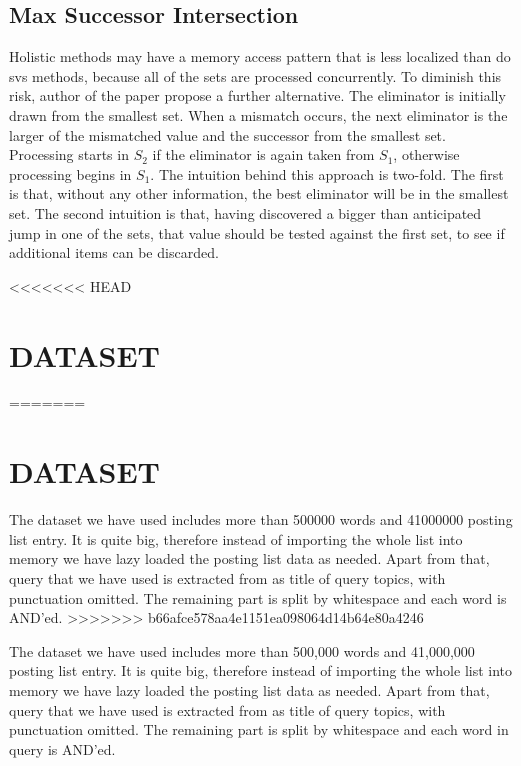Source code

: \documentclass[paper=a4, fontsize=11pt]{scrartcl} %
\numberwithin{equation}{section} %
\numberwithin{figure}{section} %
\numberwithin{table}{section} %
\begin{document}
\subsection{Max Successor Intersection}

Holistic methods may have a memory access pattern that is less localized than do svs methods, because all of the sets are processed concurrently. To diminish this risk, author of the paper propose a further alternative. The eliminator is initially drawn from the smallest set. When a mismatch occurs, the next eliminator is the larger of the mismatched value and the successor from the smallest set. Processing starts in $S_{2}$ if the eliminator is again taken from $S_{1}$, otherwise processing begins in $S_{1}$. The intuition behind this approach is two-fold. The first is that, without any other information, the best eliminator will be in the smallest set. The second intuition is that, having discovered a bigger than anticipated jump in one of the sets, that value should be tested against the first set, to see if additional items can be discarded.

<<<<<<< HEAD

\section{DATASET}
=======
\newpage
\section{DATASET}
The dataset we have used includes more than 500000 words and 41000000 posting list entry. It is quite big, therefore instead of importing the whole list into memory we have lazy loaded the posting list data as needed. Apart from that, query that we have used is extracted from as title of query topics, with punctuation omitted. The remaining part is split by whitespace and each word is AND'ed.
>>>>>>> b66afce578aa4e1151ea098064d14b64e80a4246

The dataset we have used includes more than 500,000 words and 41,000,000 posting list entry. It is quite big, therefore instead of importing the whole list into memory we have lazy loaded the posting list data as needed. Apart from that, query that we have used is extracted from as title of query topics, with punctuation omitted. The remaining part is split by whitespace and each word in query is AND'ed.

\newpage
\end{document}
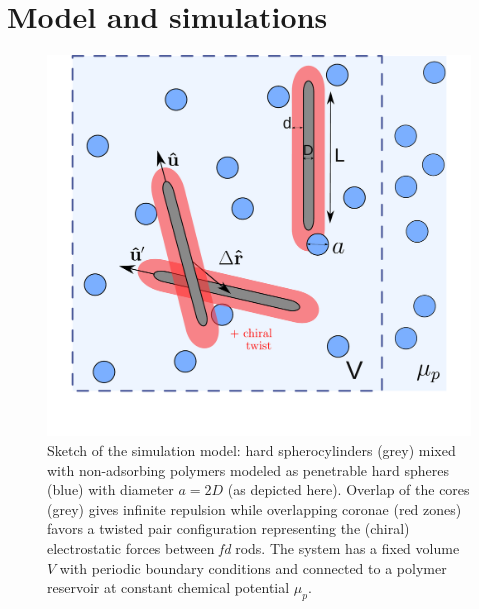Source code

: 


\section{Model and simulations}

\begin{figure}
	\includegraphics[width = 0.6\columnwidth]{figures/chapter-5/spheromans}
	\caption{ Sketch of the simulation model: hard spherocylinders (grey) mixed with non-adsorbing polymers modeled as penetrable hard spheres (blue) with diameter $a = 2D$ (as depicted here). Overlap of the cores (grey) gives infinite repulsion while overlapping coronae (red zones) favors a twisted pair configuration representing the (chiral) electrostatic forces between {\em fd} rods. The system has a fixed volume $V$ with periodic boundary conditions and connected to a polymer reservoir at constant chemical potential $\mu_p$. }
	\label{sketch}
\end{figure}


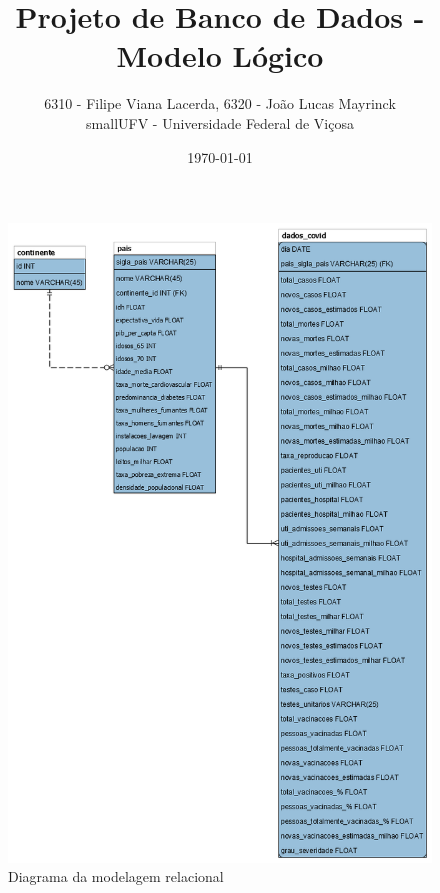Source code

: \documentclass{article}
\title{Projeto de Banco de Dados - Modelo Lógico}
\author{6310 - Filipe Viana Lacerda, 6320 - João Lucas Mayrinck\\small{UFV - Universidade Federal de Viçosa}}
\date{\today}
\begin{document}
    \maketitle

    \begin{figure}
        
        \centering
        \includegraphics[scale=0.45]{MLR-semFundo.png}
        \caption{Diagrama da modelagem relacional}

    \end{figure}
    
\end{document}
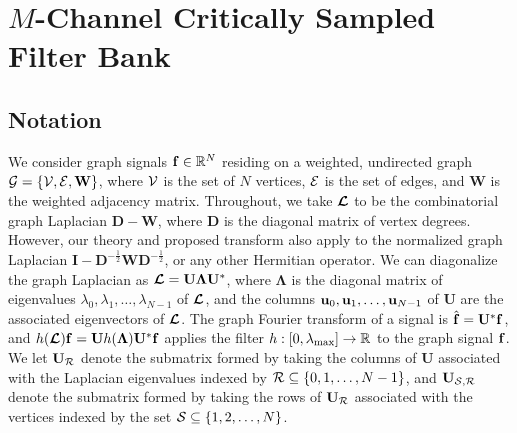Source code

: \documentclass[journal, 10pt]{IEEEtran}
\begin{document}
\section{$M$-Channel Critically Sampled Filter Bank} \label{Se:fb_design}

\subsection{Notation}
We consider graph signals ${\bf f} \in \mathbb{R}^N$ residing on a weighted, undirected graph ${\mathcal{G}}=\{{\mathcal{V}},{\mathcal{E}},\mathbf{W}\}$, where ${\mathcal{V}}$ is the set of $N$ vertices, ${\mathcal{E}}$ is the set of edges, and $\mathbf{W}$ is the weighted adjacency matrix. 
Throughout, we take $\boldsymbol{\mathcal{L}}$ to be the combinatorial graph Laplacian $\mathbf{D}-\mathbf{W}$, where $\mathbf{D}$ is the diagonal matrix of vertex degrees. However, our theory and proposed transform also apply to the normalized graph Laplacian $\mathbf{I}-\mathbf{D}^{-\frac{1}{2}}\mathbf{W}\mathbf{D}^{-\frac{1}{2}}$, or any other Hermitian operator. We can diagonalize the graph Laplacian as $\boldsymbol{\mathcal{L}}=\mathbf{U}{\boldsymbol \Lambda}\mathbf{U}^{*}$, where ${\boldsymbol \Lambda}$ is the diagonal matrix of eigenvalues $\lambda_0,\lambda_1,\ldots,\lambda_{N-1}$ of $\boldsymbol{\mathcal{L}}$, and the columns ${\bf u}_0,{\bf u}_1,\ldots,{\bf u}_{N-1}$ of $\mathbf{U}$ are the associated eigenvectors of $\boldsymbol{\mathcal{L}}$. The graph Fourier transform of a signal is $\hat{\bf{f}}=\mathbf{U}^{*}{\bf f}$, and ${h}(\boldsymbol{\mathcal{L}}){\bf f}=\mathbf{U}{h}({\boldsymbol \Lambda})\mathbf{U}^{*}{\bf f}$ applies the filter ${h}: [0,\lambda_{\max}] \rightarrow \mathbb{R}$ to the graph signal ${\bf f}$. We %
let $\mathbf{U}_{{\cal R}}$ %
denote the submatrix formed by taking the columns of $\mathbf{U}$ associated with the Laplacian eigenvalues indexed by ${\cal R} \subseteq \{0,1,\ldots,N-1\}$, %
and %
$\mathbf{U}_{{\cal S},{\cal R}}$ %
denote the submatrix  formed by taking the rows of $\mathbf{U}_{{\cal R}}$ associated with the vertices indexed by the set ${\cal S} \subseteq \{1,2,\ldots,N\}$.
\end{document}
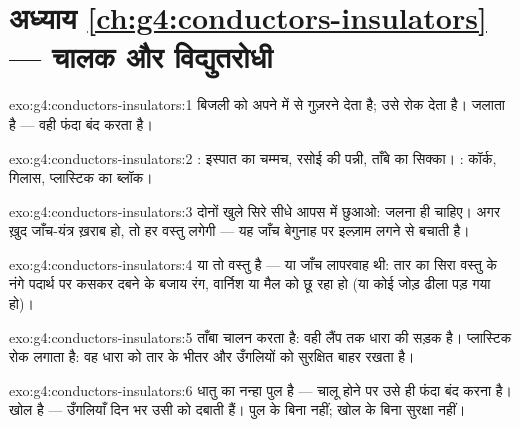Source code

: \section*{अध्याय \ref{ch:g4:conductors-insulators} --- चालक और विद्युतरोधी}

\begin{solution}{exo:g4:conductors-insulators:1}
 बिजली को अपने में से गुज़रने देता है;  उसे रोक देता
है।   जलाता है --- वही फंदा बंद करता है।
\end{solution}

\begin{solution}{exo:g4:conductors-insulators:2}
: इस्पात का चम्मच, रसोई की पन्नी, ताँबे का सिक्का।
: कॉर्क, गिलास, प्लास्टिक का ब्लॉक।
\end{solution}

\begin{solution}{exo:g4:conductors-insulators:3}
दोनों खुले सिरे सीधे आपस में छुआओ:  जलना ही चाहिए। अगर ख़ुद
जाँच-यंत्र ख़राब हो, तो हर वस्तु  लगेगी --- यह जाँच बेगुनाह
पर इल्ज़ाम लगने से बचाती है।
\end{solution}

\begin{solution}{exo:g4:conductors-insulators:4}
या तो वस्तु  है --- या जाँच लापरवाह थी: तार का सिरा वस्तु
के नंगे पदार्थ पर कसकर दबने के बजाय रंग, वार्निश या मैल को छू रहा हो
(या कोई जोड़ ढीला पड़ गया हो)।
\end{solution}

\begin{solution}{exo:g4:conductors-insulators:5}
ताँबा चालन करता है: वही लैंप तक धारा की सड़क है। प्लास्टिक रोक लगाता
है: वह धारा को तार के भीतर और उँगलियों को सुरक्षित बाहर रखता है।
\end{solution}

\begin{solution}{exo:g4:conductors-insulators:6}
धातु का नन्हा पुल  है ---  चालू होने पर उसे ही फंदा बंद
करना है। खोल  है --- उँगलियाँ दिन भर उसी को दबाती हैं।
पुल के बिना  नहीं; खोल के बिना सुरक्षा नहीं।
\end{solution}

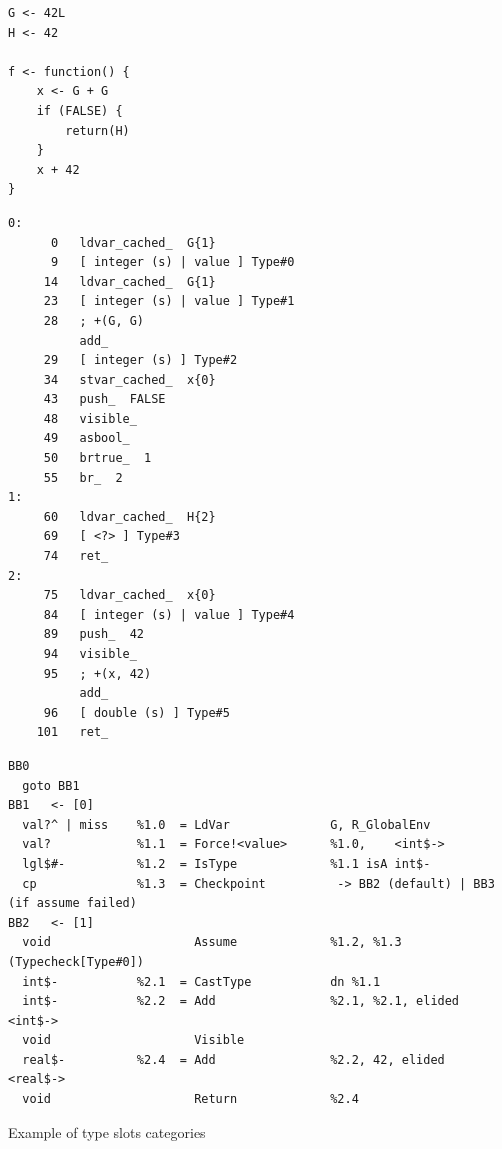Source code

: \begin{listing}[p]
	\begin{minipage}{0.47\textwidth}
		\begin{verbatim}
G <- 42L
H <- 42

f <- function() {
    x <- G + G
    if (FALSE) {
        return(H)
    }
    x + 42
}
    \end{verbatim}
	\end{minipage}
	\hfill
	\begin{minipage}{0.47\textwidth}
		\begin{verbatim}
0:
      0   ldvar_cached_  G{1}
      9   [ integer (s) | value ] Type#0
     14   ldvar_cached_  G{1}
     23   [ integer (s) | value ] Type#1
     28   ; +(G, G)
          add_
     29   [ integer (s) ] Type#2
     34   stvar_cached_  x{0}
     43   push_  FALSE
     48   visible_
     49   asbool_
     50   brtrue_  1
     55   br_  2
1:
     60   ldvar_cached_  H{2}
     69   [ <?> ] Type#3
     74   ret_
2:
     75   ldvar_cached_  x{0}
     84   [ integer (s) | value ] Type#4
     89   push_  42
     94   visible_
     95   ; +(x, 42)
          add_
     96   [ double (s) ] Type#5
    101   ret_
    \end{verbatim}
	\end{minipage}
	\vfill
	\begin{adjustwidth}{-1cm}{-1cm}
		\begin{minipage}{\textwidth}
			\begin{verbatim}
BB0
  goto BB1
BB1   <- [0]
  val?^ | miss    %1.0  = LdVar              G, R_GlobalEnv
  val?            %1.1  = Force!<value>      %1.0,    <int$->
  lgl$#-          %1.2  = IsType             %1.1 isA int$-
  cp              %1.3  = Checkpoint          -> BB2 (default) | BB3 (if assume failed)
BB2   <- [1]
  void                    Assume             %1.2, %1.3 (Typecheck[Type#0])
  int$-           %2.1  = CastType           dn %1.1
  int$-           %2.2  = Add                %2.1, %2.1, elided   <int$->
  void                    Visible
  real$-          %2.4  = Add                %2.2, 42, elided   <real$->
  void                    Return             %2.4
      \end{verbatim}
			\label{lst:unused-example-pir}
		\end{minipage}
		\caption{Example of type slots categories}\label{lst:unused-example}
	\end{adjustwidth}
\end{listing}


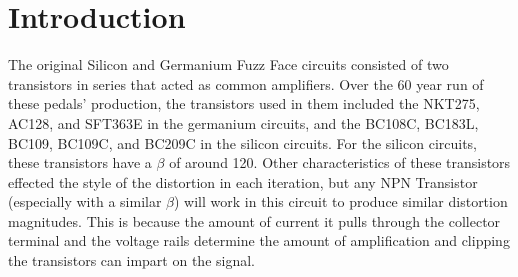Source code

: \documentclass[%
reprint,
amsmath,amssymb,
aps,       
author-year 
]{revtex4-2}
\begin{document}
\section{Introduction}

The original Silicon and Germanium Fuzz Face circuits consisted of two transistors in series that acted as common amplifiers. Over the 60 year run of these pedals' production, the transistors used in them included the NKT275, AC128, and SFT363E in the germanium circuits, and the BC108C, BC183L, BC109, BC109C, and BC209C in the silicon circuits. For the silicon circuits, these transistors have a $\beta$ of around 120. Other characteristics of these transistors effected the style of the distortion in each iteration, but any NPN Transistor (especially with a similar $\beta$) will work in this circuit to produce similar distortion magnitudes. This is because the amount of current it pulls through the collector terminal and the voltage rails determine the amount of amplification and clipping the transistors can impart on the signal. 
\end{document}
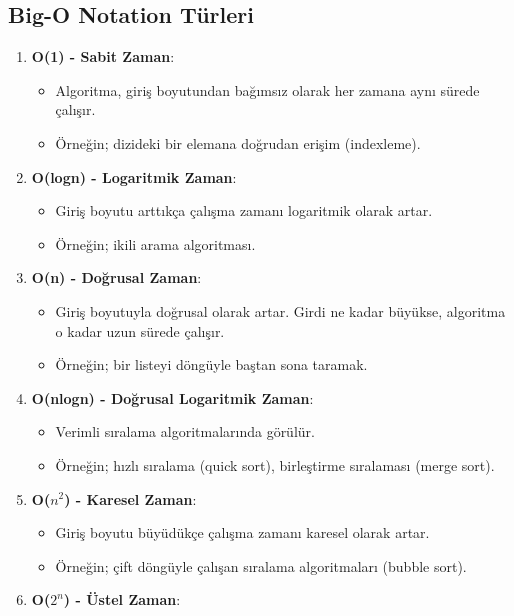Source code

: \subsection{Big-O Notation Türleri}

\begin{enumerate}
    \item \textbf{O(1) - Sabit Zaman}:
    \begin{itemize}
        \item Algoritma, giriş boyutundan bağımsız olarak her zamana aynı sürede çalışır.
        \item Örneğin; dizideki bir elemana doğrudan erişim (indexleme).
    \end{itemize}
    \item \textbf{O(logn) - Logaritmik Zaman}:
    \begin{itemize}
        \item Giriş boyutu arttıkça çalışma zamanı logaritmik olarak artar.
        \item Örneğin; ikili arama algoritması.
    \end{itemize}
    \item \textbf{O(n) - Doğrusal Zaman}:
    \begin{itemize}
        \item Giriş boyutuyla doğrusal olarak artar. Girdi ne kadar büyükse, algoritma o kadar uzun sürede çalışır.
        \item Örneğin; bir listeyi döngüyle baştan sona taramak.
    \end{itemize}
    \item \textbf{O(nlogn) - Doğrusal Logaritmik Zaman}:
    \begin{itemize}
        \item Verimli sıralama algoritmalarında görülür.
        \item Örneğin; hızlı sıralama (quick sort), birleştirme sıralaması (merge sort).
    \end{itemize}
    \item \textbf{O($n^2$) - Karesel Zaman}:
    \begin{itemize}
        \item Giriş boyutu büyüdükçe çalışma zamanı karesel olarak artar.
        \item Örneğin; çift döngüyle çalışan sıralama algoritmaları (bubble sort).
    \end{itemize}
    \item \textbf{O($2^n$) - Üstel Zaman}:
    \begin{itemize}

\end{itemize}
\end{enumerate}
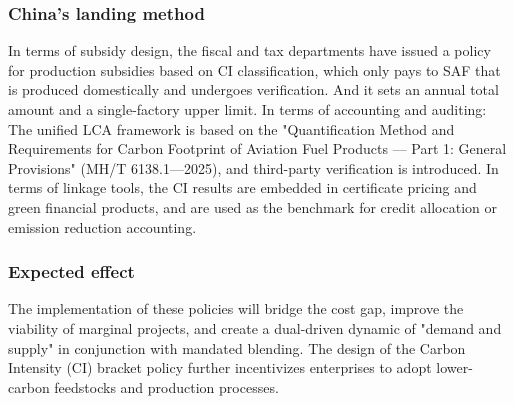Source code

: \documentclass[a4paper,11pt]{article}
\begin{document}
\subsubsection{China's landing method}
In terms of subsidy design, the fiscal and tax departments have issued a policy for production subsidies based on CI classification, which only pays to SAF that is produced domestically and undergoes verification. And it sets an annual total amount and a single-factory upper limit. In terms of accounting and auditing: The unified LCA framework is based on the "Quantification Method and Requirements for Carbon Footprint of Aviation Fuel Products --- Part 1: General Provisions" (MH/T 6138.1---2025), and third-party verification is introduced. In terms of linkage tools, the CI results are embedded in certificate pricing and green financial products, and are used as the benchmark for credit allocation or emission reduction accounting.

\subsubsection{Expected effect}
The implementation of these policies will bridge the cost gap, improve the viability of marginal projects, and create a dual-driven dynamic of "demand and supply" in conjunction with mandated blending. The design of the Carbon Intensity (CI) bracket policy further incentivizes enterprises to adopt lower-carbon feedstocks and production processes.
\end{document}
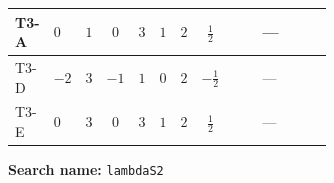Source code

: \documentclass[8pt]{article}
\begin{document}
\begin{landscape}
\begin{longtable}{@{}llcccccc >{\raggedright\arraybackslash}p{0.21\linewidth} >{\raggedright\arraybackslash}p{0.21\linewidth} >{\raggedright\arraybackslash}p{0.21\linewidth}@{}}
\midrule
T3-A & $0$ & $1$ & $0$ & $3$ & $1$ & $2$ & $\frac{1}{2}$ & \scriptsize\adjustbox{max width=\linewidth}{$\begin{gathered} +4 {\lambda_{H2}}^2\end{gathered}$} & --- & \scriptsize\adjustbox{max width=\linewidth}{$\begin{gathered} +14 {\lambda_{S_2}}^2\end{gathered}$} \\
\midrule
T3-D & $-2$ & $3$ & $-1$ & $1$ & $0$ & $2$ & $-\frac{1}{2}$ & \scriptsize\adjustbox{max width=\linewidth}{$\begin{gathered} +4 {\lambda_{H2}}^2\end{gathered}$} & --- & \scriptsize\adjustbox{max width=\linewidth}{$\begin{gathered} +10 {\lambda_{S_2}}^2\end{gathered}$} \\
\midrule
T3-E & $0$ & $3$ & $0$ & $3$ & $1$ & $2$ & $\frac{1}{2}$ & \scriptsize\adjustbox{max width=\linewidth}{$\begin{gathered} +4 {\lambda_{H2}}^2\end{gathered}$} & --- & \scriptsize\adjustbox{max width=\linewidth}{$\begin{gathered} +14 {\lambda_{S_2}}^2\end{gathered}$} \\
\midrule
\bottomrule
\end{longtable}
\clearpage
\noindent\textbf{Search name: }\texttt{lambdaS2}\par\smallskip

\end{landscape}
\end{document}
============
### [Work order]
Starting from the records above, copy each line where the string "döngüyle" is found.

### [Answer box]
        \item Örneğin; bir listeyi döngüyle baştan sona taramak.
        \item Örneğin; çift döngüyle çalışan sıralama algoritmaları (bubble sort).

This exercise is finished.